Curious why the addition of amino acids? Her current diet consists of pasture, free choice timothy/alfalfa mix hay, plus she gets 2 qts Nutrena Safechoice and 1 qt Nutrena Life Design Mare & Foal both morning and night, plus Smartpak Smartflex II. Between the hay and Nutrena she's getting a pretty good dose of alfalfa in there.
Aminos help build muscle, but it sounds like she's getting plenty in her diet already.

ThinLine makes a western pad. The half pad could be used over your pro-choice pad.
ThinLine Saddle Pads - Western Pads - Western Half Pad - Arete Equestrian - Half Chaps, Skito & Supracor Saddle Pads... - (Powered by CubeCart)
     
    04-29-2010, 05:33 PM
  #7
Yearling
Holy cats that saddle pad is expensive! Is it really worth it?
     
    04-29-2010, 06:22 PM
  #8
Green Broke
Quote:
Originally Posted by draftrider    
Holy cats that saddle pad is expensive! Is it really worth it?
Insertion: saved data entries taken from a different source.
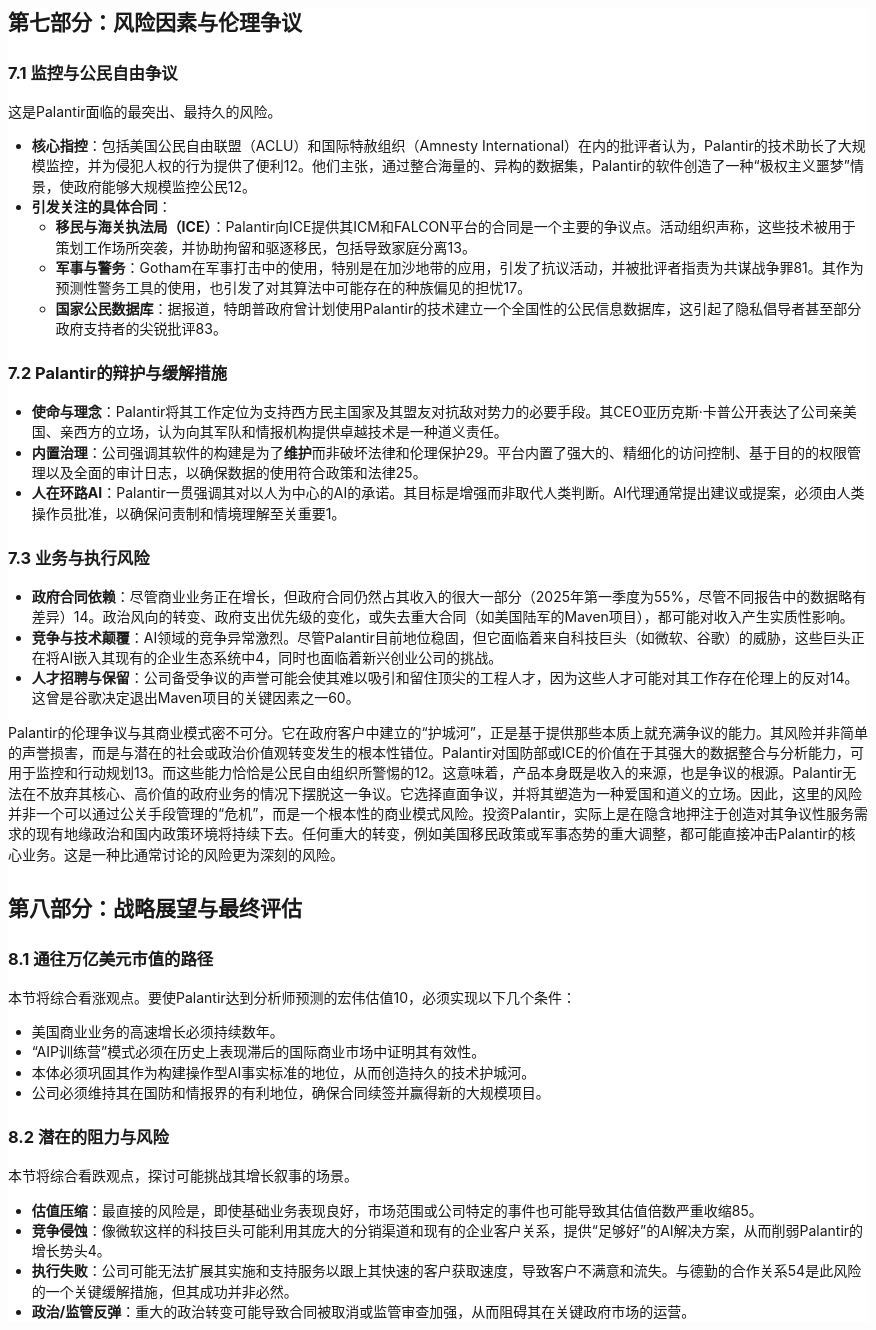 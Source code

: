 ## **第七部分：风险因素与伦理争议**

### **7.1 监控与公民自由争议**

这是Palantir面临的最突出、最持久的风险。

* **核心指控**：包括美国公民自由联盟（ACLU）和国际特赦组织（Amnesty International）在内的批评者认为，Palantir的技术助长了大规模监控，并为侵犯人权的行为提供了便利12。他们主张，通过整合海量的、异构的数据集，Palantir的软件创造了一种“极权主义噩梦”情景，使政府能够大规模监控公民12。  
* **引发关注的具体合同**：  
  * **移民与海关执法局（ICE）**：Palantir向ICE提供其ICM和FALCON平台的合同是一个主要的争议点。活动组织声称，这些技术被用于策划工作场所突袭，并协助拘留和驱逐移民，包括导致家庭分离13。  
  * **军事与警务**：Gotham在军事打击中的使用，特别是在加沙地带的应用，引发了抗议活动，并被批评者指责为共谋战争罪81。其作为预测性警务工具的使用，也引发了对其算法中可能存在的种族偏见的担忧17。  
  * **国家公民数据库**：据报道，特朗普政府曾计划使用Palantir的技术建立一个全国性的公民信息数据库，这引起了隐私倡导者甚至部分政府支持者的尖锐批评83。

### **7.2 Palantir的辩护与缓解措施**

* **使命与理念**：Palantir将其工作定位为支持西方民主国家及其盟友对抗敌对势力的必要手段。其CEO亚历克斯·卡普公开表达了公司亲美国、亲西方的立场，认为向其军队和情报机构提供卓越技术是一种道义责任。  
* **内置治理**：公司强调其软件的构建是为了**维护**而非破坏法律和伦理保护29。平台内置了强大的、精细化的访问控制、基于目的的权限管理以及全面的审计日志，以确保数据的使用符合政策和法律25。  
* **人在环路AI**：Palantir一贯强调其对以人为中心的AI的承诺。其目标是增强而非取代人类判断。AI代理通常提出建议或提案，必须由人类操作员批准，以确保问责制和情境理解至关重要1。

### **7.3 业务与执行风险**

* **政府合同依赖**：尽管商业业务正在增长，但政府合同仍然占其收入的很大一部分（2025年第一季度为55%，尽管不同报告中的数据略有差异）14。政治风向的转变、政府支出优先级的变化，或失去重大合同（如美国陆军的Maven项目），都可能对收入产生实质性影响。  
* **竞争与技术颠覆**：AI领域的竞争异常激烈。尽管Palantir目前地位稳固，但它面临着来自科技巨头（如微软、谷歌）的威胁，这些巨头正在将AI嵌入其现有的企业生态系统中4，同时也面临着新兴创业公司的挑战。  
* **人才招聘与保留**：公司备受争议的声誉可能会使其难以吸引和留住顶尖的工程人才，因为这些人才可能对其工作存在伦理上的反对14。这曾是谷歌决定退出Maven项目的关键因素之一60。

Palantir的伦理争议与其商业模式密不可分。它在政府客户中建立的“护城河”，正是基于提供那些本质上就充满争议的能力。其风险并非简单的声誉损害，而是与潜在的社会或政治价值观转变发生的根本性错位。Palantir对国防部或ICE的价值在于其强大的数据整合与分析能力，可用于监控和行动规划13。而这些能力恰恰是公民自由组织所警惕的12。这意味着，产品本身既是收入的来源，也是争议的根源。Palantir无法在不放弃其核心、高价值的政府业务的情况下摆脱这一争议。它选择直面争议，并将其塑造为一种爱国和道义的立场。因此，这里的风险并非一个可以通过公关手段管理的“危机”，而是一个根本性的商业模式风险。投资Palantir，实际上是在隐含地押注于创造对其争议性服务需求的现有地缘政治和国内政策环境将持续下去。任何重大的转变，例如美国移民政策或军事态势的重大调整，都可能直接冲击Palantir的核心业务。这是一种比通常讨论的风险更为深刻的风险。

## **第八部分：战略展望与最终评估**

### **8.1 通往万亿美元市值的路径**

本节将综合看涨观点。要使Palantir达到分析师预测的宏伟估值10，必须实现以下几个条件：

* 美国商业业务的高速增长必须持续数年。  
* “AIP训练营”模式必须在历史上表现滞后的国际商业市场中证明其有效性。  
* 本体必须巩固其作为构建操作型AI事实标准的地位，从而创造持久的技术护城河。  
* 公司必须维持其在国防和情报界的有利地位，确保合同续签并赢得新的大规模项目。

### **8.2 潜在的阻力与风险**

本节将综合看跌观点，探讨可能挑战其增长叙事的场景。

* **估值压缩**：最直接的风险是，即使基础业务表现良好，市场范围或公司特定的事件也可能导致其估值倍数严重收缩85。  
* **竞争侵蚀**：像微软这样的科技巨头可能利用其庞大的分销渠道和现有的企业客户关系，提供“足够好”的AI解决方案，从而削弱Palantir的增长势头4。  
* **执行失败**：公司可能无法扩展其实施和支持服务以跟上其快速的客户获取速度，导致客户不满意和流失。与德勤的合作关系54是此风险的一个关键缓解措施，但其成功并非必然。  
* **政治/监管反弹**：重大的政治转变可能导致合同被取消或监管审查加强，从而阻碍其在关键政府市场的运营。
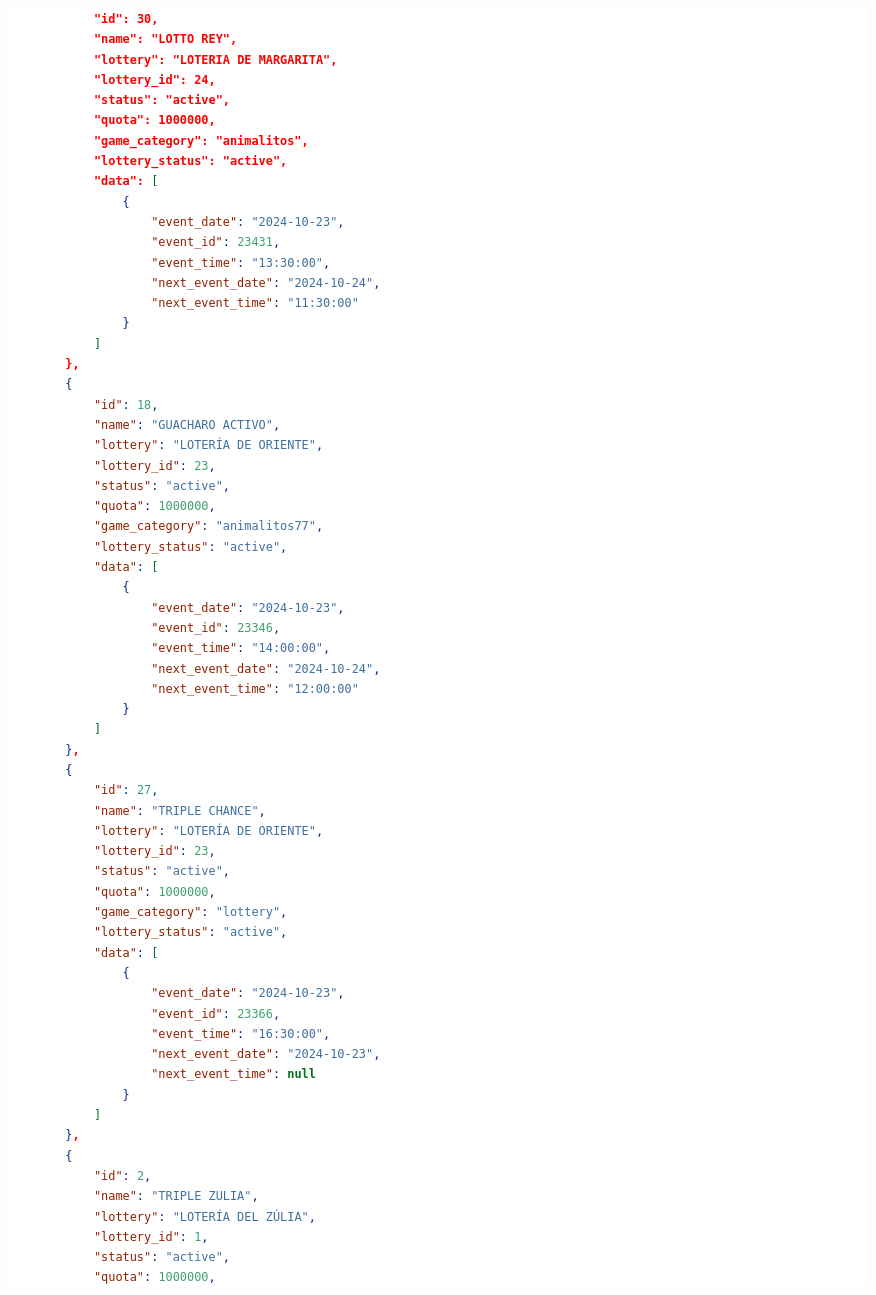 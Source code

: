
```json
            "id": 30,
            "name": "LOTTO REY",
            "lottery": "LOTERIA DE MARGARITA",
            "lottery_id": 24,
            "status": "active",
            "quota": 1000000,
            "game_category": "animalitos",
            "lottery_status": "active",
            "data": [
                {
                    "event_date": "2024-10-23",
                    "event_id": 23431,
                    "event_time": "13:30:00",
                    "next_event_date": "2024-10-24",
                    "next_event_time": "11:30:00"
                }
            ]
        },
        {
            "id": 18,
            "name": "GUACHARO ACTIVO",
            "lottery": "LOTERÍA DE ORIENTE",
            "lottery_id": 23,
            "status": "active",
            "quota": 1000000,
            "game_category": "animalitos77",
            "lottery_status": "active",
            "data": [
                {
                    "event_date": "2024-10-23",
                    "event_id": 23346,
                    "event_time": "14:00:00",
                    "next_event_date": "2024-10-24",
                    "next_event_time": "12:00:00"
                }
            ]
        },
        {
            "id": 27,
            "name": "TRIPLE CHANCE",
            "lottery": "LOTERÍA DE ORIENTE",
            "lottery_id": 23,
            "status": "active",
            "quota": 1000000,
            "game_category": "lottery",
            "lottery_status": "active",
            "data": [
                {
                    "event_date": "2024-10-23",
                    "event_id": 23366,
                    "event_time": "16:30:00",
                    "next_event_date": "2024-10-23",
                    "next_event_time": null
                }
            ]
        },
        {
            "id": 2,
            "name": "TRIPLE ZULIA",
            "lottery": "LOTERÍA DEL ZÚLIA",
            "lottery_id": 1,
            "status": "active",
            "quota": 1000000,
```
It's less than my pro choice air ride pad was. I'm all for spending a little extra on very good quality tack if it's going to help Freyja out - she's finally sound after a very long time and a lot of rehab, and I don't want to even slightly risk anything that's going to be detrimental to her soundness at this point, she's such a very, very nice ride and I want her to be usable for a long time! To me 100 bucks for a pad that I will probably get a lot of use out of for a lot of years is worth it.

Luvs2ride, thanks so much for the link, I've put in my order! (Actually, I ordered it from Valley Vet Supply, they had it for 85 bucks plus free shipping)
     
    04-29-2010, 06:58 PM
  #9
Trained
TYpical broodie they lose muscle over their topline. It's not a case of some magical solution and POOF she has a fantastic topline. Its the same case as with any horse that's been out of work for some time, working forward and low into the bridle allowing her to stretch that back. Walking up and down hills is excellent, they HAVE to use their back to do that. Give her a solid month of just walking, walking absolutely everything, then introduce some gradual trotting, again nice and low, forward and into the bridle. There is absolutely no use in riding her with the intention of building topline if you're just going to let her poodle around, so make sure those hind legs are working hard.